Je n'ai rien oublié

Je n'ai rien oublié
Titre original:Je n'ai rien oublié
Réalisateur:Bruno Chiche
Sortie:Cinéma
Durée:98 minutes
Date:30 mars 2011
Note:
Peu de temps après avoir accidentellement mis le feu à la maison de vacances de la famille Senn, dont il était le gardien, Conrad Lang fait irruption au mariage de Philippe Senn, le fils de son ami d’enfance Thomas. La vieille matriarche Elvira voit d’un mauvais œil le retour de cet homme du passé, qui remue par maladresse le couteau dans la plaie de querelles familiales anciennes. Pour calmer sa mauvaise conscience face à cet individu qui a toujours vécu aux crochets des Senn, elle l’installe dans un appartement près de l’usine familiale. Simone, la jeune épouse de Philippe, s’intéresse de près à Conrad et à ses souvenirs d’enfance, qui remontent à la surface, en tant que premiers signes de la maladie d’Alzheimer.

Critique de Tootpadu

La France commence à perdre la tête. Au fur et à mesure que l’espérance de vie augmente et que la population vieillit, nous verrons probablement de plus en plus de films qui traitent de la maladie d’Alzheimer, comme ce fut auparavant le cas d’autres fléaux de la santé publique comme le cancer ou le sida. Ce phénomène de mode guère réjouissant, le troisième film du réalisateur Bruno Chiche – en pas moins de dix ans – se l’approprie d’une manière détournée, qui permet néanmoins d’en mesurer tout l’impact que cette forme de démence peut avoir sur le patient et son entourage. Le scénario inscrit en effet la perte de la mémoire récente de Conrad dans le contexte d’un secret familial soigneusement gardé, que le comportement imprévisible de ce sbire présumé ébranle durablement.
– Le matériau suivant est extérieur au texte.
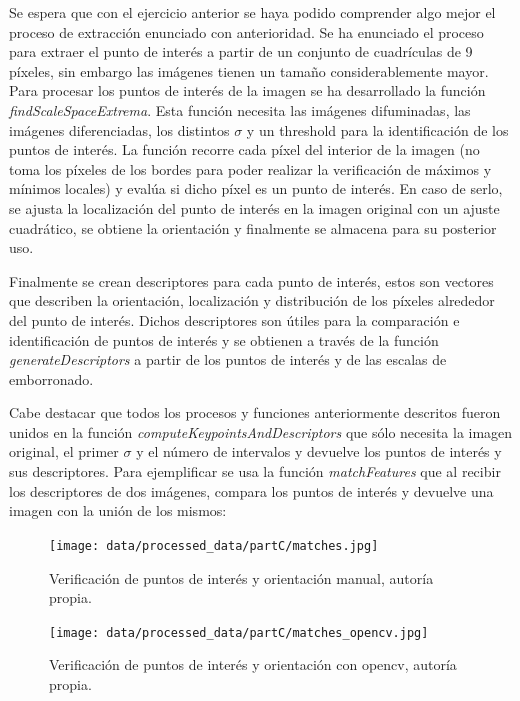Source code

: \documentclass[a4paper,12pt]{article}
\begin{document}
{\vspace{0.5cm}

Se espera que con el ejercicio anterior se haya podido comprender algo mejor el proceso de extracción enunciado con anterioridad. Se ha enunciado el proceso para extraer el punto de interés a partir
de un conjunto de cuadrículas de 9 píxeles, sin embargo las imágenes tienen un tamaño considerablemente mayor. Para procesar los puntos de interés de la imagen se ha desarrollado la función \textit{findScaleSpaceExtrema}.
Esta función necesita las imágenes difuminadas, las imágenes diferenciadas, los distintos $\sigma$ y un threshold para la identificación de los puntos de interés. La función recorre cada píxel del interior de la imagen
(no toma los píxeles de los bordes para poder realizar la verificación de máximos y mínimos locales) y evalúa si dicho píxel es un punto de interés. En caso de serlo, se ajusta la localización del punto de interés
en la imagen original con un ajuste cuadrático, se obtiene la orientación y finalmente se almacena para su posterior uso.

\vspace{0.5cm}

Finalmente se crean descriptores para cada punto de interés, estos son vectores que describen la orientación, localización y distribución de los píxeles alrededor del punto de interés. Dichos descriptores 
son útiles para la comparación e identificación de puntos de interés y se obtienen a través de la función \textit{generateDescriptors} a partir de los puntos de interés y de las escalas de emborronado.

\vspace{0.5cm}

Cabe destacar que todos los procesos y funciones anteriormente descritos fueron unidos en la función \textit{computeKeypointsAndDescriptors} que sólo necesita la imagen original, el primer $\sigma$ y el número de intervalos
y devuelve los puntos de interés y sus descriptores. Para ejemplificar se usa la función \textit{matchFeatures} que al recibir los descriptores de dos imágenes, compara los puntos de interés y devuelve una imagen con la unión de 
los mismos:

\vspace{0.5cm}

\begin{figure}[h!]
    \centering
    \begin{minipage}[b]{0.4\textwidth}
        \centering
        \texttt{[image: data/processed\_data/partC/matches.jpg]}
        \caption{Verificación de puntos de interés y orientación manual, autoría propia.}
        \label{fig:keypoints-detection}
    \end{minipage}
    \hfill
    \begin{minipage}[b]{0.4\textwidth}
        \centering
        \texttt{[image: data/processed\_data/partC/matches\_opencv.jpg]}
        \caption{Verificación de puntos de interés y orientación con opencv, autoría propia.}
        \label{fig:keypoints-detection-opencv}
    \end{minipage}
\end{figure}

}
\end{document}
Au lieu de nous fournir facilement un prétexte pour nous apitoyer sur le sort de ce pauvre bougre, exploité jusqu’au bout par une famille de rapaces, voire de vautours sociaux, le récit procède à un mouvement étonnamment élégant vers l’éclaircissement du mystère. Les indices sont assez révélateurs pour permettre aux spectateurs perspicaces de se douter des véritables motivations des personnages avant le dénouement sur un ton doux-amer. Cependant, la construction narrative du récit s’est faite avec tant de finesse que même un dispositif aussi éculé que la belle-fille, qui fouine dans le linge sale de sa nouvelle famille pour mieux y trouver sa propre place, fonctionne sans accroc notable. Le rôle de Simone est même essentiel en termes du rythme dramatique d’une histoire, où tout le monde tient à rester à couvert.
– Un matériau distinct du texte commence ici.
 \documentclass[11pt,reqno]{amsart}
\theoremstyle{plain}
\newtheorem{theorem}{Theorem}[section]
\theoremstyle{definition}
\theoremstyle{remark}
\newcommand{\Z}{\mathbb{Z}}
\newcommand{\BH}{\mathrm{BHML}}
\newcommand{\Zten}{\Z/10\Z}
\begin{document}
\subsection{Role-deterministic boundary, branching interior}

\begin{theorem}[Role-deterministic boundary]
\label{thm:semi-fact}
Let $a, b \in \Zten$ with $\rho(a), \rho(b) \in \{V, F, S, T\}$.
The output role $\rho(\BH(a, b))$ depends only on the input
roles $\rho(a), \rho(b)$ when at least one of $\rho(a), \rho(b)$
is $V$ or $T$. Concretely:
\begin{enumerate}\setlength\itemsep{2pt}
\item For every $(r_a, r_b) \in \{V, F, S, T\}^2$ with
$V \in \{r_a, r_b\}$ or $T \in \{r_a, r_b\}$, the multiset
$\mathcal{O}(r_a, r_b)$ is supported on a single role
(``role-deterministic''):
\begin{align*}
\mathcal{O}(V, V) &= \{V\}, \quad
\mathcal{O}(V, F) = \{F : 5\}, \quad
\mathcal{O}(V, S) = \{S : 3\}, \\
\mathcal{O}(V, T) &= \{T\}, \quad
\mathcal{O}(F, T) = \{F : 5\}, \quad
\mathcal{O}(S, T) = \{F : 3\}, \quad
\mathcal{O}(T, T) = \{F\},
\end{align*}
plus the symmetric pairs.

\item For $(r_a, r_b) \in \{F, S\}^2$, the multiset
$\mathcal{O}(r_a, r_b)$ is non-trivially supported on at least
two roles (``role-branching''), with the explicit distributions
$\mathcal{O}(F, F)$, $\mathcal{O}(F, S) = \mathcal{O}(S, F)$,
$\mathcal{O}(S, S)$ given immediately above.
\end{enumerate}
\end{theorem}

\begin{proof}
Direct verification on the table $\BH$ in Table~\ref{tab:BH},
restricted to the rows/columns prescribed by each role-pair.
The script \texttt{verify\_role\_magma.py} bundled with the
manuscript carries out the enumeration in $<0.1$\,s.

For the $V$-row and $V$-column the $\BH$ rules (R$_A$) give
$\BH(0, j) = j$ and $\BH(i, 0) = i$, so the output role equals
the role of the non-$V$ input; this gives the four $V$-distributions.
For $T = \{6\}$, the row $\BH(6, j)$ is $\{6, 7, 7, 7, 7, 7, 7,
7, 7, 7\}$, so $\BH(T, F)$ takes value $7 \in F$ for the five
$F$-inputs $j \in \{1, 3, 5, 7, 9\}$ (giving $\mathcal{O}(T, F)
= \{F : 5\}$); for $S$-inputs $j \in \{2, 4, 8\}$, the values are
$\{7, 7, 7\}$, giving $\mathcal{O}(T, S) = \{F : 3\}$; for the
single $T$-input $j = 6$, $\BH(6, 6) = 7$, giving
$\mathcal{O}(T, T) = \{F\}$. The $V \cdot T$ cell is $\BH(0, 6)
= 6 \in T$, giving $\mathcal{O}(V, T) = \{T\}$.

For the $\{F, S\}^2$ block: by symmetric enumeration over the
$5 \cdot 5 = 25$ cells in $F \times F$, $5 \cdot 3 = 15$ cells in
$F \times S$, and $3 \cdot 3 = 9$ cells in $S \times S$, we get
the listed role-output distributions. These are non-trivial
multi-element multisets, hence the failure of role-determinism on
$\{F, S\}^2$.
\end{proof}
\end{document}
Aussi peu intégrée dans le cercle de cette famille bourgeoise et hautaine que le trublion incommode dont elle prend la défense, cette jeune femme qui risquerait de rester transparente, si ce n’était pour l’interprétation sincère d’Alexandra Maria Lara, agit à la fois par solidarité envers cet autre exclu et par une notion de décence humaine, que les Senn ont sacrifié depuis longtemps sur l’autel du maintien de leur statut social. Or, les frictions entre les riches et les pauvres, entre ceux qui tiennent les rênes de l’empire familial et ceux qui en ont été écartés, volontairement ou de force, ne paraissent pas non plus comme des béquilles scénaristiques plutôt schématiques dans le grand dessein de la mise en scène de Bruno Chiche. Car ce dernier s’applique avant tout à faire un film de qualité, et si possible dépourvu de prétentions futiles, ce que Je n’ai rien oublié est sans aucun doute.